Donnie Brasco (1997)



Reviews and Comments

Donnie Brasco covers different territory from Martin Scorsese's Goodfellas, but it has the same kind of appeal. As in that film, we get a frank look at the Mafia and how it works. It doesn't paint as broad a picture as Goodfellas, but it does an arguably better job at laying out the rules of the game.

The story centers on two men, a mob guy (Al Pacino) and a fellow (Johnny Depp) he makes "a friend of his," a phrase that implies more than it seems to. The catch is that Depp's character is an undercover FBI agent.

Early on, Pacino fears he is being called out to get whacked. It's always your best friend that does it, Pacino explains. Gradually, Pacino and Depp become best friends, and we think we know how the third act is going to pan out. But the movie is too intelligent to let itself fall unthinkingly into the predictable.

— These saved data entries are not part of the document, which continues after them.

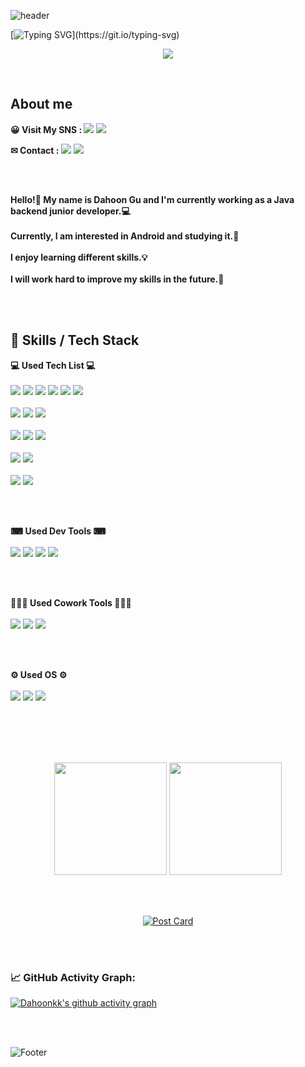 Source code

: ![header](https://capsule-render.vercel.app/api?type=waving&color=timeGradient&height=200&section=header&text=Dahoonkk's%20Github&fontSize=50)

[![Typing SVG](https://readme-typing-svg.herokuapp.com?color=%2336BCF7&center=true&vCenter=true&width=400&lines=Hi+there+👋,+I+am+Dahoon+Gu!;+Welcome+to+My+Github!;)](https://git.io/typing-svg)

<p align="center"><a href="https://hits.seeyoufarm.com"><img src="https://hits.seeyoufarm.com/api/count/incr/badge.svg?url=https%3A%2F%2Fgithub.com%2FDahoonkk&count_bg=%234192AA&title_bg=%2348646E&icon=&icon_color=%23E7E7E7&title=Hits&edge_flat=false"/></a></p>
</br>

## About me
<b>😀 Visit My SNS  :  </b>
<a href="https://dahoonkk.tistory.com/" target="_blank"><img src="https://img.shields.io/badge/BLOG-000000?style=flat&logo=Tistory&LogoColor=White"/></a>
<a href="https://www.instagram.com/dahoonkk/" target="_blank"><img src="https://img.shields.io/badge/Dahoonkk-E4405F?style=flat&logo=Instagram&LogoColor=White"/></a>

<b>✉ Contact  :  </b>
<a><img src="https://img.shields.io/badge/iamkdh1@naver.com-03C75A?style=flat&logo=Naver&logoColor=white"/></a>
<a><img src="https://img.shields.io/badge/dhgu@traxon.co.kr-D14836?style=flat&logo=Gmail&logoColor=white"/></a>

</br>
</br>

<b> Hello!👋 My name is Dahoon Gu and I'm currently working as a Java backend junior developer.💻 </b>
</br>
</br>
<b> Currently, I am interested in Android and studying it.📱 </b>
</br>
</br>
<b> I enjoy learning different skills.💡 </b>
</br>
</br>
<b> I will work hard to improve my skills in the future.💪 </b>

</br>
</br>



## 💪 Skills / Tech Stack
<b>💻 Used Tech List 💻</b>
</br>
</br>
<img src="https://img.shields.io/badge/JAVA-CC6600?style=flat&logo=JAVA&logoColor=white"/></a>
<img src="https://img.shields.io/badge/JavaScript-F7DF1E?style=flat&logo=javascript&logoColor=white"/></a>
<img src="https://img.shields.io/badge/HTML5-E34F26?style=flat&logo=HTML5&logoColor=white"/></a>
<img src="https://img.shields.io/badge/Python-3776AB?style=flat&logo=python&logoColor=white"/></a>
<img src="https://img.shields.io/badge/Kotlin-7F52FF?style=flat&logo=Kotlin&logoColor=white"/></a>
<img src="https://img.shields.io/badge/Android-3DDC84?style=flat&logo=Android&logoColor=white"/></a>
<br></br>
<img src="https://img.shields.io/badge/Oracle-F80000?style=flat&logo=Oracle&logoColor=white"/></a>
<img src="https://img.shields.io/badge/MySQL-4479A1?style=flat&logo=MySQL&logoColor=white"/></a>
<img src="https://img.shields.io/badge/MariaDB-003545?style=flat&logo=MariaDB&logoColor=white"/></a>
<br></br>
<img src="https://img.shields.io/badge/Firebase-FFCA28?style=flat&logo=Firebase&logoColor=white"/></a>
<img src="https://img.shields.io/badge/Spring Boot-6DB33F?style=flat&logo=springboot&logoColor=white"/></a>
<img src="https://img.shields.io/badge/Flask-000000?style=flat&logo=Flask&logoColor=white"/></a>
<br></br>
<img src="https://img.shields.io/badge/PyTorch-EE4C2C?style=flat&logo=PyTorch&logoColor=white"/></a>
<img src="https://img.shields.io/badge/OpenCV-5C3EE8?style=flat&logo=OpenCV&logoColor=white"/></a>
<br></br>
<img src="https://img.shields.io/badge/Arduino-00979D?style=flat&logo=Arduino&logoColor=white"/></a>
<img src="https://img.shields.io/badge/Raspberry Pi-A22846?style=flat&logo=raspberrypi&logoColor=white"/></a>

</br>
</br>

<b>⌨ Used Dev Tools ⌨</b>
</br>
</br>
<img src="https://img.shields.io/badge/Eclipse IDE-2C2255?style=flat&logo=eclipseide&logoColor=white"/></a>
<img src="https://img.shields.io/badge/Intellij IDEA-000000?style=flat&logo=intellijidea&logoColor=white"/></a>
<img src="https://img.shields.io/badge/Visual Studio Code-007ACC?style=flat&logo=visualstudiocode&logoColor=white"/></a>
<img src="https://img.shields.io/badge/Android Studio-3DDC84?style=flat&logo=androidstudio&logoColor=white"/></a>

</br>
</br>

<b>👨‍👧‍👦 Used Cowork Tools 👨‍👧‍👦</b>
</br>
</br>
<img src="https://img.shields.io/badge/Github-181717?style=flat&logo=Github&logoColor=white"/></a>
<img src="https://img.shields.io/badge/Notion-000000?style=flat&logo=notion&logoColor=white"/></a>
<img src="https://img.shields.io/badge/Slack-4A154B?style=flat&logo=slack&logoColor=white"/></a>

</br>
</br>

<b>⚙ Used OS ⚙</b>
</br>
</br>
<img src="https://img.shields.io/badge/Windows-0078D6?style=flat&logo=windows&logoColor=white"/></a>
<img src="https://img.shields.io/badge/MacOS-000000?style=flat&logo=MacOS&logoColor=white"/></a>
<img src="https://img.shields.io/badge/Linux-FCC624?style=flat&logo=Linux&logoColor=white"/></a>
</br>
</br>

<br>

<!--
[![Top Langs](https://github-readme-stats.vercel.app/api/top-langs/?username=Dahoonkk&layout=compact&theme=github_dark)](https://github.com/anuraghazra/github-readme-stats)

</br>
</br>

[![Anurag's GitHub stats](https://github-readme-stats.vercel.app/api?username=Dahoonkk&count_private=true&show_icons=true&theme=github_dark)](https://github.com/anuraghazra/github-readme-stats) -->
<br>
<br>

<div align = "center">
<p>
  <img height="180em" src="https://github-readme-stats.vercel.app/api?username=Dahoonkk&count_private=true&show_icons=true&include_all_commits=true&theme=github_dark">
  <img height="180em" src="https://github-readme-stats.vercel.app/api/top-langs/?username=Dahoonkk&layout=compact&theme=github_dark">
</p>

<!-- ![](./profile-3d-contrib/profile-green-animate.svg) -->

<!-- [![Solved.ac Profile](http://mazassumnida.wtf/api/generate_badge?boj=iamkdh1)](https://solved.ac/iamkdh1)<br/> -->

<!-- [![trophy](https://github-profile-trophy.vercel.app/?username=Dahoonkk)](https://github.com/ryo-ma/github-profile-trophy) -->

</br>
</br>

[![Post Card](https://tistory-readme-stats.vercel.app/api?name=dahoonkk&color=dark)](https://dahoonkk.tistory.com/)
</div>

</br>
</br>

### 📈 GitHub Activity Graph:
[![Dahoonkk's github activity graph](https://github-readme-activity-graph.cyclic.app/graph?username=Dahoonkk&theme=github-dark)](https://github.com/Dahoonkk/github-readme-activity-graph)

<br>
<br>


![Footer](https://capsule-render.vercel.app/api?type=waving&color=timeGradient&height=200&section=footer)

Al Pacino's performance is brilliant. Pacino is at home in these kinds of roles, but he never lets himself go on autopilot. For all the mobsters he's played, his work in Donnie Brasco is still something new. This is probably the most sympathetic mobster role he's had, and the last scene with him could scarcely be more poignant.

It's surprising, though, that a movie that gets the mob scenes so right manages to get a subplot involving Depp's family so wrong. His wife (Anne Heche) is gradually worn down by the strain of her husband being away for days, even weeks at a time doing work he can't tell her about. It becomes too much and threatens their marriage. Understandable, but none of these "home" scenes work. For a relationship to deteriorate, it cannot already be broken, yet it certainly appears to be. Why does Heche's character stick around? Her pain and resentment is not only understandable but seemingly justified, and her simultaneous love for her husband is unconvincing. Likewise, his treatment of her suggests that the important parts of their story happened before the movie started and resumed after it ended. Depp's performance is serviceable enough in the mob scenes, but the character is too inscrutable when he gets back home. What's going on in that head of his?

This is the only area where the film falters. The rest of it is inspired, with occasional forays into greatness. The movie has a thorough understanding of complex relationships and uses them to explore some complicated moral quandaries. It's easy for us to sit back in our couches and discern right from wrong, but if there is one thing this movie shows us, heavy emotional ties can make this decision -- and following through on it -- more than a little difficult.